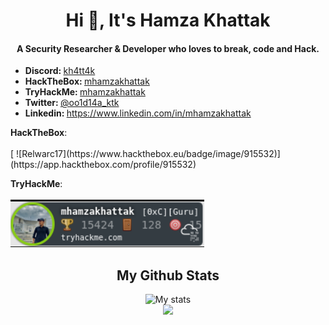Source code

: <h1 align="center">Hi 👋, It's Hamza Khattak</h1>
<h4 align="center">A Security Researcher & Developer who loves to break, code and Hack.</h4>

<ul>
  <li><b>Discord: </b> <a href="#" target="_blank">kh4tt4k</a></li>
    <li><b>HackTheBox: </b> <a href="https://app.hackthebox.com/profile/915532">mhamzakhattak</a></li>
  <li><b>TryHackMe: </b> <a href="https://tryhackme.com/p/mhamzakhattak">mhamzakhattak</a></li>
  <li><b>Twitter: </b> <a href="https://twitter.com/oo1d14a_ktk" target="_blank">@oo1d14a_ktk</a></li>
  <li><b>Linkedin: </b> <a href="https://www.linkedin.com/in/mhamzakhattak" target="_blank">https://www.linkedin.com/in/mhamzakhattak</a></li>
</ul>

<p align="center">
  <summary><b>HackTheBox</b>: </summary>
  <br>
  [ ![Relwarc17](https://www.hackthebox.eu/badge/image/915532)](https://app.hackthebox.com/profile/915532)
</p>

 <p align="center">
  <summary><b>TryHackMe</b>: </summary>
  <br>
  <img src="/tryhackme.png" alt="TryHackMe">
</p>

<h2 align="center">My Github Stats</h2> 

<p align="center">
<img src="https://github-readme-stats.vercel.app/api?username=mhamzakhattak&show_icons=true&theme=tokyonight&count_private=true&include_all_commits=true" alt="My stats">
  <br>
  <img src = "https://github-readme-stats.vercel.app/api/top-langs/?username=mhamzakhattak&hide=css,java,html&theme=tokyonight">

</p>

__WORK ITEM__:
Write out every entry again word for word, without any of the pictures.

__SOLUTION TO THIS PROBLEM__:
Source code

: <h1 align="center">Hi 👋, It's Hamza Khattak</h1>
<h4 align="center">A Security Researcher & Developer who loves to break, code and Hack.</h4>

<ul>
  <li><b>Discord: </b> <a href="#" target="_blank">kh4tt4k</a></li>
    <li><b>HackTheBox: </b> <a href="https://app.hackthebox.com/profile/915532">mhamzakhattak</a></li>
  <li><b>TryHackMe: </b> <a href="https://tryhackme.com/p/mhamzakhattak">mhamzakhattak</a></li>
  <li><b>Twitter: </b> <a href="https://twitter.com/oo1d14a_ktk" target="_blank">@oo1d14a_ktk</a></li>
  <li><b>Linkedin: </b> <a href="https://www.linkedin.com/in/mhamzakhattak" target="_blank">https://www.linkedin.com/in/mhamzakhattak</a></li>
</ul>

<p align="center">
  <summary><b>HackTheBox</b>: </summary>
  <br>
  [ ![Relwarc17](https://www.hackthebox.eu/badge/image/915532)](https://app.hackthebox.com/profile/915532)
</p>

 <p align="center">
  <summary><b>TryHackMe</b>: </summary>
  <br>
  <img src="/tryhackme.png" alt="TryHackMe">
</p>

<h2 align="center">My Github Stats</h2> 

<p align="center">
<img src="https://github-readme-stats.vercel.app/api?username=mhamzakhattak&show_icons=true&theme=tokyonight&count_private=true&include_all_commits=true" alt="My stats">
  <br>
  <img src = "https://github-readme-stats.vercel.app/api/top-langs/?username=mhamzakhattak&hide=css,java,html&theme=tokyonight">

</p>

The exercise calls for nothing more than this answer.